Objectives To examine the incidence of migraine headaches (MHAs) in patients with congenital heart disease (CHD).
Background MHA affect 12% of adults (18% of women and 6% of men). The presence of right-to-left communication provides a potential conduit for chemical substances to bypass the pulmonary filter, enter the cerebral circulation, and induce MHA. MHA were evaluated in patients with CHD before and after surgical correction of their defect to establish an association between CHD and MHA.
Methods 2,401 patients were seen at the Ahmanson Adult Congenital Heart Disease Center at UCLA; 517 (22%) were successfully contacted, and 238 (46%) participated in the study. Patients were stratified based on the presence and direction of intracardiac shunting as determined by echocardiography and angiography.

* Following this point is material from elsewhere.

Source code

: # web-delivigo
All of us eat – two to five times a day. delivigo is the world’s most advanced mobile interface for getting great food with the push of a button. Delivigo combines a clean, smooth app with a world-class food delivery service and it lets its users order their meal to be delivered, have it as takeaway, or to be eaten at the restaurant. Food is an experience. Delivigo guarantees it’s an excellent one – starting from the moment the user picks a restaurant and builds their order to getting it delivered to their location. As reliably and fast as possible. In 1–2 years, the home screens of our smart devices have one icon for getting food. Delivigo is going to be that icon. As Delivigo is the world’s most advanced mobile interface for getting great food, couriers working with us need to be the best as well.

Results The incidence of MHA (36.3%) was three times higher in patients with CHD compared with historical controls (12%). Of 81 people who reported MHA, 67 (82.6%) experienced migraines with aura and 14 (17.4%) experienced migraines without aura. MHA were present in 31 (39.3%) patients with no shunt, 25 (31.6%) patients with right-to-left shunts, and 25 (38.5%) patients with left-to-right shunts.
Conclusions There was a threefold increase in the incidence of MHA in patients with CHD compared with historical controls. There was no significant difference in the incidence of MHA between patients with right-to-left, left-to-right, or no shunts. The higher incidence of MHA in CHD patients, especially MHA with aura, suggests that genes that control the embryology of CHD may also predispose patients to develop MHA.